Parents in 33 states are getting government funding to pay for private school -- and sometimes homeschooling, FutureEd reports. In twelve states, all students, regardless of family income are eligible, write Liz Cohen and Bella DiMarco.
At least initially, universal choice programs primarily serve children already enrolled in private schools, rather than students switching from public to private schools, their research finds.
It's possible that will change over time, they write. In 2022-23, the first year of universal eligibility for Empowerment Scholarship Accounts (ESA) in Arizona, "21 percent of ESA recipients in grades 1-12, or 6,157 students, previously attended public school; a year later, the figure increased to 48 percent, or 9,250 students."
Choice advocates say more private schools will be created now that more parents can afford tuition, write Cohen and DiMarco. However, "the $7,000 to $8,000 that states typically provide students annually under the new universal programs isn’t likely to be enough to support the launching of new schools in many parts of the country."
In the Phoenix area, few working-class parents have applied for ESA funding, according to a ProPublica analysis, write Eli Hager and Lucas Waldron. "The poorer the ZIP code, the less often vouchers are being used. The richer, the more."
In interviews, some parents said they didn't know about the program or didn't have the ability to research their options. Others said they were deterred by the logistics. Not surprisingly, high-quality private schools tend to be in affluent neighborhoods -- and rarely offer busing.
Angelica Zavala found a Catholic school within three miles of her home, but decided to stick with her neighborhood schools. She worried about getting her daughters to St. Matthew's, which doesn't offer busing, and feared the voucher wouldn't cover the full tuition.
Private schools often raise their tuition when parents have ESA funding, notes the Hechinger Report.
A Brookings study also finds that middle- and upper-income parents are the biggest users of Arizona's universal program.
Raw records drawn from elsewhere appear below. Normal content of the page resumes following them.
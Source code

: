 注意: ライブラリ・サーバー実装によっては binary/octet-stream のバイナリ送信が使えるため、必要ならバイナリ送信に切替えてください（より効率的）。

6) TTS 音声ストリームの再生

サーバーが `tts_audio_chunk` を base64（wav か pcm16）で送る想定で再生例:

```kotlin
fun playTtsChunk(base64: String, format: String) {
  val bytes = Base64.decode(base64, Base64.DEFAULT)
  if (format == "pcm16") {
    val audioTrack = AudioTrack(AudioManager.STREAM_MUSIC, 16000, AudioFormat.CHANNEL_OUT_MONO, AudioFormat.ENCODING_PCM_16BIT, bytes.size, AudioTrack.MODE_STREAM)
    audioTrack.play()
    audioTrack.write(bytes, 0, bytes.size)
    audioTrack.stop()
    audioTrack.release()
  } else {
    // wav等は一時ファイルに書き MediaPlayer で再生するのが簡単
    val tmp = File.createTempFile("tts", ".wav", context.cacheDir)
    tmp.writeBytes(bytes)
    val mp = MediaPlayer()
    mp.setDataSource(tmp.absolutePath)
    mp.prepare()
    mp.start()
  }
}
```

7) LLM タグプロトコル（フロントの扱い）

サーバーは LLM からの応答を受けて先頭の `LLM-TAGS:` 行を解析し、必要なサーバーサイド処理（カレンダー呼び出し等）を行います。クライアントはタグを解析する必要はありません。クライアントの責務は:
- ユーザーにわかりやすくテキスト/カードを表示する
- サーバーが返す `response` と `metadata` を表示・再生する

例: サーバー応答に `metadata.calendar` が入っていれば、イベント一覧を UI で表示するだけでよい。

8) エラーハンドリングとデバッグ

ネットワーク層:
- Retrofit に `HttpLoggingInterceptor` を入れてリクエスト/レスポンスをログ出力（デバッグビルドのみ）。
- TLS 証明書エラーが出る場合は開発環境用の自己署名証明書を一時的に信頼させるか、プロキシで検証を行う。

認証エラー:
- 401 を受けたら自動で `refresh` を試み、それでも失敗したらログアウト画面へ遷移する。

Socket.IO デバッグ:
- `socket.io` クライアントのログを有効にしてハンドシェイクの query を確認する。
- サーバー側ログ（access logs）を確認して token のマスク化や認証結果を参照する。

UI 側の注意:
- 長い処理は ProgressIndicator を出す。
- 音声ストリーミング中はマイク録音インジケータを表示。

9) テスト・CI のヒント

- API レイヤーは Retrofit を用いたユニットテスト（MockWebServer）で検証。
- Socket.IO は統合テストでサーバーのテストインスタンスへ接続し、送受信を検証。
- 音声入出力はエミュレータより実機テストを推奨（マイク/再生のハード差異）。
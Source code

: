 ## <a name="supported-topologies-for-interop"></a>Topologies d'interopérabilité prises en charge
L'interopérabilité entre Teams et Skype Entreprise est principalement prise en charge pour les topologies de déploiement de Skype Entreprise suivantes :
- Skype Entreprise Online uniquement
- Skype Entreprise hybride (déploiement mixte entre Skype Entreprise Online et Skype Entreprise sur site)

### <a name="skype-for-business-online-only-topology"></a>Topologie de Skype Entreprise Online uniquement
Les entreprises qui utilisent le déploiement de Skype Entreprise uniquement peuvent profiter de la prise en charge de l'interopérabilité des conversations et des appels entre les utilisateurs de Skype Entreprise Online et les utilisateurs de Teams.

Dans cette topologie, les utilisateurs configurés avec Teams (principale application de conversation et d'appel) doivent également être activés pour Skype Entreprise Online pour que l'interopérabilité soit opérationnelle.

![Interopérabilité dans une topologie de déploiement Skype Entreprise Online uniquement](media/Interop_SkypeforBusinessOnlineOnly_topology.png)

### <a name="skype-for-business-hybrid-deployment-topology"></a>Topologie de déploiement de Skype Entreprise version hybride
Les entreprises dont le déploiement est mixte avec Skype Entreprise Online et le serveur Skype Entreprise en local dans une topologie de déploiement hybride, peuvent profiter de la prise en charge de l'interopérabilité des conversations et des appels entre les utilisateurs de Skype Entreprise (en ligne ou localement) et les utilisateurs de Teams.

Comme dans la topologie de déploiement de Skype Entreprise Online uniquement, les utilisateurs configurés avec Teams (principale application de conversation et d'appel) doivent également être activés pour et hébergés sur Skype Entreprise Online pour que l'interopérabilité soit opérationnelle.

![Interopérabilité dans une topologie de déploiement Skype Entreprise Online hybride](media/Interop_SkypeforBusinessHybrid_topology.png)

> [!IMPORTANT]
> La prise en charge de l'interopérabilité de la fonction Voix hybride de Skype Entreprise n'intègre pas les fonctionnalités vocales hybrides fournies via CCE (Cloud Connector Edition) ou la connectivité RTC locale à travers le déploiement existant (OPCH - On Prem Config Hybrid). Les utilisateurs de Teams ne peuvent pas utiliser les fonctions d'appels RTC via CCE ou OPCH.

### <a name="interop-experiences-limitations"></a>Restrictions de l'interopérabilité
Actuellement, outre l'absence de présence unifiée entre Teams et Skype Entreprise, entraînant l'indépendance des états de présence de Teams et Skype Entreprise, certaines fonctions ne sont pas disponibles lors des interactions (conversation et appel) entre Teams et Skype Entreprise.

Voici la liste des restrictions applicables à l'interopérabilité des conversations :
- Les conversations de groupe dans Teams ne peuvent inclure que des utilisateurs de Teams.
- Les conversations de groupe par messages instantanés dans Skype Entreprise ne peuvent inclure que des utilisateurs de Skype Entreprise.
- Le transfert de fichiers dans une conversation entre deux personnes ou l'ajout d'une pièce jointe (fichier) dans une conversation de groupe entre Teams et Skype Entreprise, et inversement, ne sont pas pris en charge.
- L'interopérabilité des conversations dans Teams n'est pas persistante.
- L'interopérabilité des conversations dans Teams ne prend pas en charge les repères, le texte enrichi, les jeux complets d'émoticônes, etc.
Arizona’s version of vouchers “is not well-designed to achieve the goal of providing more choice for low-income and working-class families,” Fordham's Michael Petrilli told ProPublica. He supports larger vouchers for needier students.
Dr Matthew Ladner (a friend of mine) has written about an effect of Arizona's legislation not accounted for here: in Scottsdale, possibly the wealthiest city in Arizona, the local school district has seen a drop in enrolment from its affluent citizenry, so it is now accepting inter-district transfers from poorer districts around Phoenix, which were unavailable before: these students are still classified as attending public schools, but have better opportunities available to them than before because of the use of vouchers by the wealthier families who have moved on to still better opportunities for their children.
It's the culture.
Liz Cohen and Bella DiMarco: "the $7,000 to $8,000 that states typically provide students annually under the new universal programs isn’t likely to be enough to support the launching of new schools in many parts of the country."
US DOE NCES Digest of Education Statistics
Table 235.20, 2020-2021Total US K-12 public school revenue: $837,337,948,000
Table 203.45, US K-12 public school 2020 fall enrollment: 49,374,751
=> 2020-2021 revenue per pupil = $16,958.82
Arizona K-12 public school revenue = 12,939,677.000
Arizona K-12 enrollment: 1111500
Arizona revenue per pupil: $11,641.63
Joanne: "Private schools often raise their tuition when parents have ESA funding, notes the Hechinger Report."
This is a defect of voucher legislation. Private schools have no incentive to charge less than the…
School choice programs seem to be backdoor version of higher standards with higher failure rates. The private and charter schools can dump their worse students. The children with the most engaged parents benefit. And the bad students are dumped to the must accept bad public schools.
Wouldn't an easier system to just have high standards in all schools and tolerate a high failure rate rather than doing the same thing with a backdoor program.